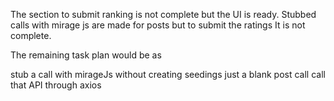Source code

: The section to submit ranking is not complete but the UI is ready. Stubbed calls with mirage js are made for posts but to submit the ratings It is not complete.

The remaining task plan would be as

stub a call with mirageJs without creating seedings just a blank post call
call that API through axios

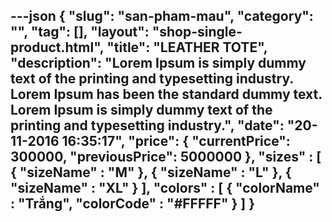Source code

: ---json
{
    "slug": "san-pham-mau",
    "category": "",
    "tag": [],
    "layout": "shop-single-product.html",
    "title": "LEATHER TOTE",
    "description": "Lorem Ipsum is simply dummy text of the printing and typesetting industry. Lorem Ipsum has been the standard dummy text. Lorem Ipsum is simply dummy text of the printing and typesetting industry.",
    "date": "20-11-2016 16:35:17",
    "price": {
        "currentPrice": 300000,
        "previousPrice": 5000000
    },
    "sizes" : [
    {
      "sizeName" : "M"
    },
    {
      "sizeName" : "L"
    },
    {
      "sizeName" : "XL"
    }
    ],
    "colors" : [
    { 
       "colorName" : "Trắng",
       "colorCode" : "#FFFFF"
    }
    ]
}
---
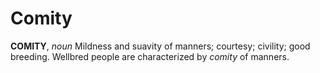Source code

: # Comity

**COMITY**, _noun_ Mildness and suavity of manners; courtesy; civility; good breeding. Wellbred people are characterized by _comity_ of manners.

--------

● Action item: Where a line of the data contains the string "with", include it in a count, and state that count alone.

● Exercise result: 2